▸ **Activity**: Please print each record that follows precisely as it appears.

▸ **Exercise input**:
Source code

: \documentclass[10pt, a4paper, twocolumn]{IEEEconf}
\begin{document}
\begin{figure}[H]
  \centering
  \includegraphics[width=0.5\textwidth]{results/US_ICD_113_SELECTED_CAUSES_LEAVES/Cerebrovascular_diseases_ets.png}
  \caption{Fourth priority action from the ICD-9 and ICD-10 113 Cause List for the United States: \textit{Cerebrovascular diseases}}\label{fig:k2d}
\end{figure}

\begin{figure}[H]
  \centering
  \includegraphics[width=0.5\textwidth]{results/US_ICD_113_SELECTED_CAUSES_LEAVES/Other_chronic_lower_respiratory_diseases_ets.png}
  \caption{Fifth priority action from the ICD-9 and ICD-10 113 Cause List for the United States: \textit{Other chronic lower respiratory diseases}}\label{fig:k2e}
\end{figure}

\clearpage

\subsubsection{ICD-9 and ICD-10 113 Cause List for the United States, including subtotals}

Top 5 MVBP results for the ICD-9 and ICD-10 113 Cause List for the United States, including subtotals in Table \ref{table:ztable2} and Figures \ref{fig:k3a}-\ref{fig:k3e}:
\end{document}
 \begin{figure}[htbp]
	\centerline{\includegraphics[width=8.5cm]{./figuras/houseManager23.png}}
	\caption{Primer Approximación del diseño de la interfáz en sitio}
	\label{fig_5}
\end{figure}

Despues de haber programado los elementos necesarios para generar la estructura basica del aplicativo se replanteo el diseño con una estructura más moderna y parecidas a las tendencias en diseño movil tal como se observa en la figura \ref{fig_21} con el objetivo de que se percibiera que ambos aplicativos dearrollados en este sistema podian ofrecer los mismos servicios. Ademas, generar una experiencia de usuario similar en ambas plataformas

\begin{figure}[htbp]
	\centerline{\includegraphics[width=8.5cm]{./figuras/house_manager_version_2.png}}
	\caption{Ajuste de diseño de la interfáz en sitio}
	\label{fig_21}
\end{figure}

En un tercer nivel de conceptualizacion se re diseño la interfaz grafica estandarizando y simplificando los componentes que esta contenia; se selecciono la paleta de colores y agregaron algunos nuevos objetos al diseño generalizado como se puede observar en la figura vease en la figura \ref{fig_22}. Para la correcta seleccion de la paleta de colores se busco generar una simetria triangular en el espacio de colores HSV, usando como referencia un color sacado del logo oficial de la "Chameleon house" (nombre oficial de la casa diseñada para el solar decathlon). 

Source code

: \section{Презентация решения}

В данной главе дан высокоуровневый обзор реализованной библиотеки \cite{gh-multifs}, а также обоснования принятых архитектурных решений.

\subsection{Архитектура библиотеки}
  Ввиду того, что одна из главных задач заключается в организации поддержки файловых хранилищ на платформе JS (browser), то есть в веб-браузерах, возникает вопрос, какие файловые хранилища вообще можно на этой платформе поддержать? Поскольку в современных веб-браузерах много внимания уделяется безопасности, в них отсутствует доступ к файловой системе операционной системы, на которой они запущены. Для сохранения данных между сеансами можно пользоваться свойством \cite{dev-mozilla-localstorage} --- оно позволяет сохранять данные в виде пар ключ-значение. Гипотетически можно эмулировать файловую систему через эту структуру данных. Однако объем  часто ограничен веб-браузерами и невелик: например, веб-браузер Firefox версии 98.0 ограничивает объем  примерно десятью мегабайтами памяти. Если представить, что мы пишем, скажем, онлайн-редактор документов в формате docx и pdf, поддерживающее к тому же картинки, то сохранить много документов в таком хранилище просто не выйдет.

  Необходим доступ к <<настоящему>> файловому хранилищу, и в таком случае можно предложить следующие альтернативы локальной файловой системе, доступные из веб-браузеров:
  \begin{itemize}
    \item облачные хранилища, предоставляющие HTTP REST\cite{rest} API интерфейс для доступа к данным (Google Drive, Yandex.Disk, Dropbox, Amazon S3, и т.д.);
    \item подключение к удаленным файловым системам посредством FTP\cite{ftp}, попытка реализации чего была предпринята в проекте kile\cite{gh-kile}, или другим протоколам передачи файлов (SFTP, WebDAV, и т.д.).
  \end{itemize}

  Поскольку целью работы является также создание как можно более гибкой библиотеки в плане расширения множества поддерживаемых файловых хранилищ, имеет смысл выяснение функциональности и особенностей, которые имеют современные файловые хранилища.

▸ **Result of this exercise**:
Source code

: \documentclass[10pt, a4paper, twocolumn]{IEEEconf}
\begin{document}
\begin{figure}[H]
  \centering
  \includegraphics[width=0.5\textwidth]{results/US_ICD_113_SELECTED_CAUSES_LEAVES/Cerebrovascular_diseases_ets.png}
  \caption{Fourth priority action from the ICD-9 and ICD-10 113 Cause List for the United States: \textit{Cerebrovascular diseases}}\label{fig:k2d}
\end{figure}

\begin{figure}[H]
  \centering
  \includegraphics[width=0.5\textwidth]{results/US_ICD_113_SELECTED_CAUSES_LEAVES/Other_chronic_lower_respiratory_diseases_ets.png}
  \caption{Fifth priority action from the ICD-9 and ICD-10 113 Cause List for the United States: \textit{Other chronic lower respiratory diseases}}\label{fig:k2e}
\end{figure}

\clearpage

\subsubsection{ICD-9 and ICD-10 113 Cause List for the United States, including subtotals}

Top 5 MVBP results for the ICD-9 and ICD-10 113 Cause List for the United States, including subtotals in Table \ref{table:ztable2} and Figures \ref{fig:k3a}-\ref{fig:k3e}:
\end{document}
 \begin{figure}[htbp]
	\centerline{\includegraphics[width=8.5cm]{./figuras/houseManager23.png}}
	\caption{Primer Approximación del diseño de la interfáz en sitio}
	\label{fig_5}
\end{figure}

Despues de haber programado los elementos necesarios para generar la estructura basica del aplicativo se replanteo el diseño con una estructura más moderna y parecidas a las tendencias en diseño movil tal como se observa en la figura \ref{fig_21} con el objetivo de que se percibiera que ambos aplicativos dearrollados en este sistema podian ofrecer los mismos servicios. Ademas, generar una experiencia de usuario similar en ambas plataformas

\begin{figure}[htbp]
	\centerline{\includegraphics[width=8.5cm]{./figuras/house_manager_version_2.png}}
	\caption{Ajuste de diseño de la interfáz en sitio}
	\label{fig_21}
\end{figure}

En un tercer nivel de conceptualizacion se re diseño la interfaz grafica estandarizando y simplificando los componentes que esta contenia; se selecciono la paleta de colores y agregaron algunos nuevos objetos al diseño generalizado como se puede observar en la figura vease en la figura \ref{fig_22}. Para la correcta seleccion de la paleta de colores se busco generar una simetria triangular en el espacio de colores HSV, usando como referencia un color sacado del logo oficial de la "Chameleon house" (nombre oficial de la casa diseñada para el solar decathlon). 

Source code

: \section{Презентация решения}

В данной главе дан высокоуровневый обзор реализованной библиотеки \cite{gh-multifs}, а также обоснования принятых архитектурных решений.

\subsection{Архитектура библиотеки}
  Ввиду того, что одна из главных задач заключается в организации поддержки файловых хранилищ на платформе JS (browser), то есть в веб-браузерах, возникает вопрос, какие файловые хранилища вообще можно на этой платформе поддержать? Поскольку в современных веб-браузерах много внимания уделяется безопасности, в них отсутствует доступ к файловой системе операционной системы, на которой они запущены. Для сохранения данных между сеансами можно пользоваться свойством \cite{dev-mozilla-localstorage} --- оно позволяет сохранять данные в виде пар ключ-значение. Гипотетически можно эмулировать файловую систему через эту структуру данных. Однако объем  часто ограничен веб-браузерами и невелик: например, веб-браузер Firefox версии 98.0 ограничивает объем  примерно десятью мегабайтами памяти. Если представить, что мы пишем, скажем, онлайн-редактор документов в формате docx и pdf, поддерживающее к тому же картинки, то сохранить много документов в таком хранилище просто не выйдет.

  Необходим доступ к <<настоящему>> файловому хранилищу, и в таком случае можно предложить следующие альтернативы локальной файловой системе, доступные из веб-браузеров:
  \begin{itemize}
    \item облачные хранилища, предоставляющие HTTP REST\cite{rest} API интерфейс для доступа к данным (Google Drive, Yandex.Disk, Dropbox, Amazon S3, и т.д.);
    \item подключение к удаленным файловым системам посредством FTP\cite{ftp}, попытка реализации чего была предпринята в проекте kile\cite{gh-kile}, или другим протоколам передачи файлов (SFTP, WebDAV, и т.д.).
  \end{itemize}

  Поскольку целью работы является также создание как можно более гибкой библиотеки в плане расширения множества поддерживаемых файловых хранилищ, имеет смысл выяснение функциональности и особенностей, которые имеют современные файловые хранилища.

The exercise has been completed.